Sinngemäß „Es sollten keine Personen in der
Öffentlichkeit gebrandmarkt werden, die nur eine Unterschrift geleistet haben,
aber niemand jemand geschadet habe“ (Herr Dr. Pohl?) bzw. „ Wie soll man mit
Personen umgehen, die im Gefägnis saßen, und nur freigekommen sind, wenn sie
sich verpflichtet haben?“ (Herr Laute)
Zunächst sollte durch eine unabhängige
Kommission nach einheitlichen Maßstäben geklärt werden, ob und im welchem Umfang die
Person für die Stasi tätig war. Liegt eine deutliche Belastung vor, sollte die
Kommission die Person motivieren, nicht mehr zur kommenden Kommunalwahl
anzutreten. Einen sofortigen Rückzug aus der GV (der ja ohnehin nur freiwillig
erfolgen kann) halte ich nur für notwendig, wenn es sich aus heutiger Sicht um
eine schwerwiegende  Straftat gehandelt
haben sollte (wobei ich so etwas nicht erwarte).
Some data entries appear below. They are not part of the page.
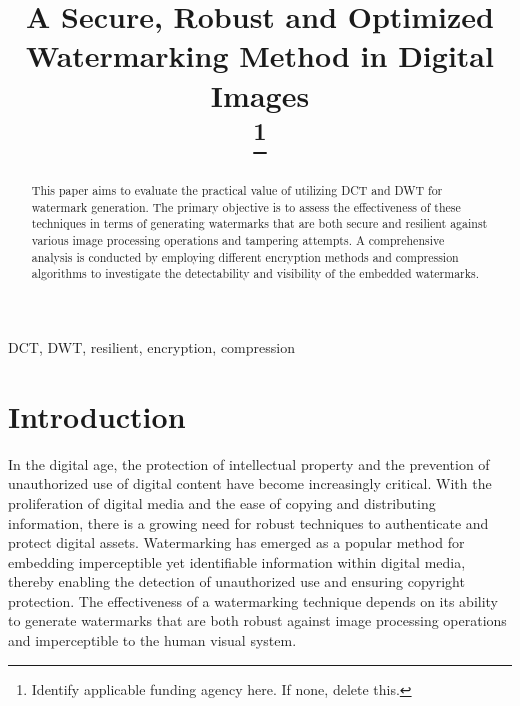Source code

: \documentclass[conference]{IEEEtran}
\begin{document}
\title{A Secure, Robust and Optimized 
Watermarking Method in Digital Images
\\
{}
\thanks{Identify applicable funding agency here. If none, delete this.}
}

\author{
\and
{}
\and
{}
}

\maketitle

\begin{abstract}
This paper aims to evaluate the practical value of utilizing DCT and DWT for watermark generation. The primary objective is to assess the effectiveness of these techniques in terms of generating watermarks that are both secure and resilient against various image processing operations and tampering attempts. A comprehensive analysis is conducted by employing different encryption methods and compression algorithms to investigate the detectability and visibility of the embedded watermarks.
\end{abstract}

\begin{IEEEkeywords}
DCT, DWT, resilient, encryption, compression
\end{IEEEkeywords}

\section{Introduction}
In the digital age, the protection of intellectual property and the prevention of unauthorized use of digital content have become increasingly critical. With the proliferation of digital media and the ease of copying and distributing information, there is a growing need for robust techniques to authenticate and protect digital assets. Watermarking has emerged as a popular method for embedding imperceptible yet identifiable information within digital media, thereby enabling the detection of unauthorized use and ensuring copyright protection. The effectiveness of a watermarking technique depends on its ability to generate watermarks that are both robust against image processing operations and imperceptible to the human visual system. 
\end{document}
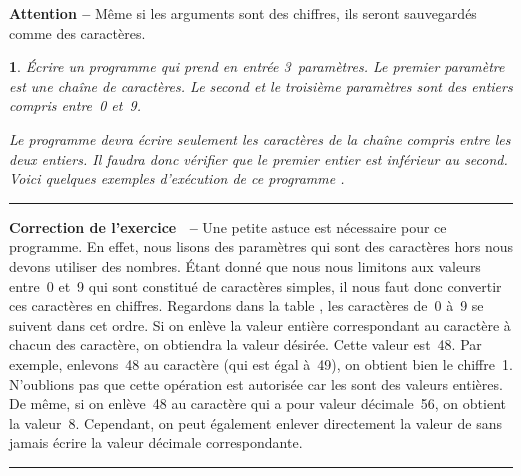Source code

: \documentclass[a4paper]{article}
\newenvironment{Correction}{\par\tiny\blue\rule[1ex]{\textwidth}{1pt}\par\normalsize\textbf{\sffamily{}Correction de l'exercice~\theExo{} -- }}{\par\tiny\blue\rule[1ex]{\textwidth}{1pt}\par}
\newtheorem{Exo}{{\sffamily{Exercice}}}
\begin{document}
		\textbf{Attention -- }Même si les arguments sont des chiffres, ils seront sauvegardés comme des caractères.
		\begin{Exo}
			Écrire un programme qui prend en entrée 3~paramètres.
			Le premier paramètre est une chaîne de caractères.
			Le second et le troisième paramètres sont des entiers compris entre~0 et~9.

			Le programme devra écrire seulement les caractères de la chaîne compris entre les deux entiers.
			Il faudra donc vérifier que le premier entier est inférieur au second.
			Voici quelques exemples d'exécution de ce programme .
		\end{Exo}
		\begin{Correction}
			Une petite astuce est nécessaire pour ce programme.
			En effet, nous lisons des paramètres qui sont des caractères hors nous devons utiliser des nombres.
			Étant donné que nous nous limitons aux valeurs entre~0 et~9 qui sont constitué de caractères simples, il nous faut donc convertir ces caractères en chiffres.
			Regardons dans la table , les caractères de~0 à~9 se suivent dans cet ordre.
			Si on enlève la valeur entière correspondant au caractère  à chacun des caractère, on obtiendra la valeur désirée.
			Cette valeur est~48.
			Par exemple, enlevons~48 au caractère  (qui est égal à~49), on obtient bien le chiffre~1.
			N'oublions pas que cette opération est autorisée car les  sont des valeurs entières.
			De même, si on enlève~48 au caractère  qui a pour valeur décimale~56, on obtient la valeur~8.
			Cependant, on peut également enlever directement la valeur de  sans jamais écrire la valeur décimale correspondante.
		\end{Correction}
\end{document}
In der Handreichung der „Landesbeauftragten
zur Aufarbeitung der Folgen der kommunistischen Diktatur“ wird deutlich auf die
Wahrung der Persönlichkeitsrechte verwiesen. Da man sicherlich ähnlich verfahren
würde/muss, sehe ich kein Problem.
         
„Es werden wieder nur die DDR-Bürger
(vor-)verurteilt“ (Frau Dr. Seidel???)
Nach meinem Kenntnisstand waren
auch in der BRD Personen für die Stasi tätig. Insofern kann nicht grundlegend
geschlussfolgert werden, dass Personen, die nach 1990 aus der BRD nach Zeuthen
zogen, unbelastet sind. Im Übrigen würde ich auch nicht gegen einen
zusätzlichen Antrag stimmen, der darüber Aufklärung verschafft, ob jemand für
den BND oder andere Verfassungsschutzorgane tätig war (allerdings weiß ich
nicht, welche rechtlichen Instrumente hierfür bereitstehen).
         
„Warum muss man sich immer wieder überprüfen
lassen“ (Dr. Pohl & Herr Mitrasch)
Die letzte Überprüfung fand 1996
auf Gemeinde-Ebene statt. Seit dieser Zeit hat sich nach meinem Kenntnisstand
die Datengrundlage deutlich erweitert. Zudem ergaben sich in der Zwischenzeit neue
Erkenntnisse aus Querverbindungen, die durch die wissenschaftliche Aufarbeitung
der Unterlagen entstanden sind. Zwischen 1990 und 1996 standen „nur“ 6 Jahre zur
Aufarbeitung zur Verfügung, zwischen 1996 und 2013 waren es ganze 17 Jahre.
Nach meinem Kenntnisstand ist die
Überprüfung auch nicht mit größerem Aufwand verbunden.
         
„Ich glaube nicht, dass es hier jemand mit
Stasi-Vergangenheit gibt, der jemand anderes etwas Schlimmes angetan hat“ (Frau
Tetzlaff)
Dies kann nur einer Überprüfung
bestätigen.
Ich halte es  – auch angesichts des bis heute
negativen Images von Zeuthen, ein Stasi-Ort zu sein – im Interesse aller
geboten, nicht weiter durch ein „Nein“
oder eine „Enthaltung“ der weiteren Aufarbeitung der Vergangenheit
entgegen zu stehen.
Ich würde mich freuen, wenn auch Sie mit mir
in Kontakt treten würden und wir gemeinsam eine Lösung suchen könnten.
Im Gegenzug würde ich mich dann bereit erklären bei den
Ortschronisten zu engagieren, um die Ortsgeschichte von 1945 bis heute auch zukünftigen
Generationen erlebbar(er) zu machen.